(Entries taken from a collection)
*** Begin section ***

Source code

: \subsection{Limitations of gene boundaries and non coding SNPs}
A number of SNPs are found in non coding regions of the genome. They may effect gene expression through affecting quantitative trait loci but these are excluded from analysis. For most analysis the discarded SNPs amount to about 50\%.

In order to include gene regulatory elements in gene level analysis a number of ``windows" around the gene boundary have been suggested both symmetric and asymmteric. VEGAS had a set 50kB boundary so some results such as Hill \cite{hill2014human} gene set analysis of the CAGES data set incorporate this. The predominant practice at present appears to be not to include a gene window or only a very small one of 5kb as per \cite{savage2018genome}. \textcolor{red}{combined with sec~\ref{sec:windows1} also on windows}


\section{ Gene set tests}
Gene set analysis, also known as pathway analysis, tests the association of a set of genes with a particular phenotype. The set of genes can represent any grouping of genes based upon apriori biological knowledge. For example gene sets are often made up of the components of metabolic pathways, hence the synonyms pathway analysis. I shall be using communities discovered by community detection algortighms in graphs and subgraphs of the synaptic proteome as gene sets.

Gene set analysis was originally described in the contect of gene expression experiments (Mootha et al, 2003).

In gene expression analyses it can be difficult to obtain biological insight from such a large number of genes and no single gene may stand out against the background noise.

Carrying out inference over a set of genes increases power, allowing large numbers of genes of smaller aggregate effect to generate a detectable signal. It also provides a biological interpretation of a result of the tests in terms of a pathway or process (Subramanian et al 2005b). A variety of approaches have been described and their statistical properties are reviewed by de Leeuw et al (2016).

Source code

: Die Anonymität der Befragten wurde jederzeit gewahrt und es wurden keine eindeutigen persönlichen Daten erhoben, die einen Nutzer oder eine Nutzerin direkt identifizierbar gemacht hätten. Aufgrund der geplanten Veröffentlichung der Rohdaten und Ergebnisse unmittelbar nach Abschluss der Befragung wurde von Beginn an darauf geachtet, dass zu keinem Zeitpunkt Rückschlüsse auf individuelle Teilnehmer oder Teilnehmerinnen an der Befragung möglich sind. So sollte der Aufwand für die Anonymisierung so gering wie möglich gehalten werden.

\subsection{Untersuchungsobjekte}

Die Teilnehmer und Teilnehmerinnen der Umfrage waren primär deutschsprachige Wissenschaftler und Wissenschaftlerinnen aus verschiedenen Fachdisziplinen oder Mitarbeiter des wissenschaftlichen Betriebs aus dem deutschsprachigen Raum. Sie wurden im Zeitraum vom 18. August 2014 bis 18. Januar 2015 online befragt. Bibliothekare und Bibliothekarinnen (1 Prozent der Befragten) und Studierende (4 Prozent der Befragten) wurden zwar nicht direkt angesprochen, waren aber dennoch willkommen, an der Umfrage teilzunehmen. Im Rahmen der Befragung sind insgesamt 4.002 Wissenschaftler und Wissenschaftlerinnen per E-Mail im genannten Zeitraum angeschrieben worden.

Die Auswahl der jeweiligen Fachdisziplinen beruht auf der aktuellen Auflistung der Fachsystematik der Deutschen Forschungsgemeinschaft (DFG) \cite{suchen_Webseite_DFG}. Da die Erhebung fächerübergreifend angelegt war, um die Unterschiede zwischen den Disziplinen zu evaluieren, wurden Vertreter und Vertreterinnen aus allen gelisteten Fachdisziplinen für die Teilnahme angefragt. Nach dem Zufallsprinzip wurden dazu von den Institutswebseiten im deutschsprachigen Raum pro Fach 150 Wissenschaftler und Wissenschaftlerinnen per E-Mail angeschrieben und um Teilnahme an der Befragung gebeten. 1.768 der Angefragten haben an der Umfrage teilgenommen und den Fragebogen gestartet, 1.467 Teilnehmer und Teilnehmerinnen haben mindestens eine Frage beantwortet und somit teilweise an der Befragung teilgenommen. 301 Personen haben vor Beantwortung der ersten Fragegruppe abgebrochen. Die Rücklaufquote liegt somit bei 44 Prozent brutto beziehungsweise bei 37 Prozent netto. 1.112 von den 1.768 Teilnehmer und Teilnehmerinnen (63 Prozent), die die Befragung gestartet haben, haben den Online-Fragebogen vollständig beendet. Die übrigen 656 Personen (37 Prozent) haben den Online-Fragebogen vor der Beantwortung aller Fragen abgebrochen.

*** End section ***
*** Begin section ***

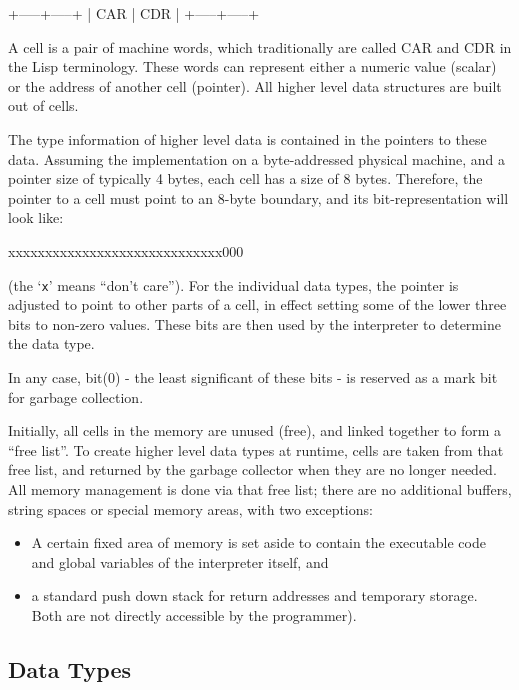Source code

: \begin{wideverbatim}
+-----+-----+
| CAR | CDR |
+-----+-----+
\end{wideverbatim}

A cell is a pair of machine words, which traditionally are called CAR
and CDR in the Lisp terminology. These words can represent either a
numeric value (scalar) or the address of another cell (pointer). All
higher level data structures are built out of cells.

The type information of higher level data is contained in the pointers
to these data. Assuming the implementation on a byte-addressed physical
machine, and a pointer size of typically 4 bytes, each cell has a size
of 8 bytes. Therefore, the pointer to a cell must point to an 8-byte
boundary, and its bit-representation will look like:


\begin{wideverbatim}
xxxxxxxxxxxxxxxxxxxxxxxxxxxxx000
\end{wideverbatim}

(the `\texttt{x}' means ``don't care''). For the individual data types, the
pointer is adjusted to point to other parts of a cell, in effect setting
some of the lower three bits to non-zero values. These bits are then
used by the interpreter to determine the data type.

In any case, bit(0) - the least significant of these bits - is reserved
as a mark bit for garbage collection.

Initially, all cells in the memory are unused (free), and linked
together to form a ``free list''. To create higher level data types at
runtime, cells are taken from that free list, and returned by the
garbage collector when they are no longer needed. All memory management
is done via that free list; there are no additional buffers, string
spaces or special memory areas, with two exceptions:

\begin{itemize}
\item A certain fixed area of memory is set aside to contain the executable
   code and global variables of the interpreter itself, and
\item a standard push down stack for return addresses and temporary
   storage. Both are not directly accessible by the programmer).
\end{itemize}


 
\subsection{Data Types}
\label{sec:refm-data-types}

*** End section ***
*** Begin section ***

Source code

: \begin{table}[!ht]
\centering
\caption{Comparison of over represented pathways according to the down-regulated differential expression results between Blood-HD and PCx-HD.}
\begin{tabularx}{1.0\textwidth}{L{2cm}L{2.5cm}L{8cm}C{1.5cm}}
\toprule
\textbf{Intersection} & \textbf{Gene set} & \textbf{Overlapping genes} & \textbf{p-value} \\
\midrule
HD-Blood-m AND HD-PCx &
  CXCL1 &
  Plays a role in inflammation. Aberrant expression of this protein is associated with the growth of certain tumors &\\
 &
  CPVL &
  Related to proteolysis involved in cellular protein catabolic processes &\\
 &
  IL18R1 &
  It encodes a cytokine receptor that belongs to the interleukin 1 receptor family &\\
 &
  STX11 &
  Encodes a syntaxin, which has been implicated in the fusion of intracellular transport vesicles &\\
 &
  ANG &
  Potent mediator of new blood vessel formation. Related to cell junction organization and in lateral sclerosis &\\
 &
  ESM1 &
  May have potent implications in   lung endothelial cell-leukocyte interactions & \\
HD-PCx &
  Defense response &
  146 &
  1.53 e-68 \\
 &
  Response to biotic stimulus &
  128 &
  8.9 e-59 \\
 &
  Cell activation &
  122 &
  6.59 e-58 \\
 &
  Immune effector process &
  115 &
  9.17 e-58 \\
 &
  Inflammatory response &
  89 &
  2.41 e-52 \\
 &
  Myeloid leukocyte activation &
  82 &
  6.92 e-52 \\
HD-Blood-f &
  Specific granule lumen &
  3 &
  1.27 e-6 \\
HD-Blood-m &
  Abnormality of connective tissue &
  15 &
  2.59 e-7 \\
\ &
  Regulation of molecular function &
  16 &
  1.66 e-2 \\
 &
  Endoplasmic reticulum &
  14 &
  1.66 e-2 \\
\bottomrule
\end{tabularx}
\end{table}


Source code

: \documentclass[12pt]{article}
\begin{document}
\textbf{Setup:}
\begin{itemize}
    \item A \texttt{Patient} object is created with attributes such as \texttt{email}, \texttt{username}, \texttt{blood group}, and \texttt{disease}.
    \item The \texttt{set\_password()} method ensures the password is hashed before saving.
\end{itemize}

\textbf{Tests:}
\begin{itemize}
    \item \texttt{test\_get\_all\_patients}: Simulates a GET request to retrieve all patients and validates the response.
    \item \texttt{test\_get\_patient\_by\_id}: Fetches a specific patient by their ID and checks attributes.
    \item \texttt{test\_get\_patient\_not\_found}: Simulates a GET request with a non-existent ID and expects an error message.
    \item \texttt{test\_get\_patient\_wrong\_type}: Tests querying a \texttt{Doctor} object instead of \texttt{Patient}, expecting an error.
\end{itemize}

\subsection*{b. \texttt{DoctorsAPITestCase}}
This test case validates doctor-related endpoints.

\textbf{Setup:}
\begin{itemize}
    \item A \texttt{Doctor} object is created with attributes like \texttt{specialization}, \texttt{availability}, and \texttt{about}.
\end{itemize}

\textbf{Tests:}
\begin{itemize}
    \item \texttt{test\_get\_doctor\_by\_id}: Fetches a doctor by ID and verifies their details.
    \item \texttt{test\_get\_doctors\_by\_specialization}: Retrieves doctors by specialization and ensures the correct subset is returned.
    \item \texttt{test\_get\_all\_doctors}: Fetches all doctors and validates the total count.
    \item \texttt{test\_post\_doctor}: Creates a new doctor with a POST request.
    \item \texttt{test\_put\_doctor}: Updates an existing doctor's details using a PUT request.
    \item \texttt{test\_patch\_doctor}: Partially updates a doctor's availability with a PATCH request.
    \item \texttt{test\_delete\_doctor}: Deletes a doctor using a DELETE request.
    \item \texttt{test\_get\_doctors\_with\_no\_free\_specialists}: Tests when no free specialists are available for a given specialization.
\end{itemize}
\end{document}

*** End section ***

» What you need to do: Go through the records above. Copy each line in which the string "Simulates" appears.

» Written solution:
    \item \texttt{test\_get\_all\_patients}: Simulates a GET request to retrieve all patients and validates the response.
    \item \texttt{test\_get\_patient\_not\_found}: Simulates a GET request with a non-existent ID and expects an error message.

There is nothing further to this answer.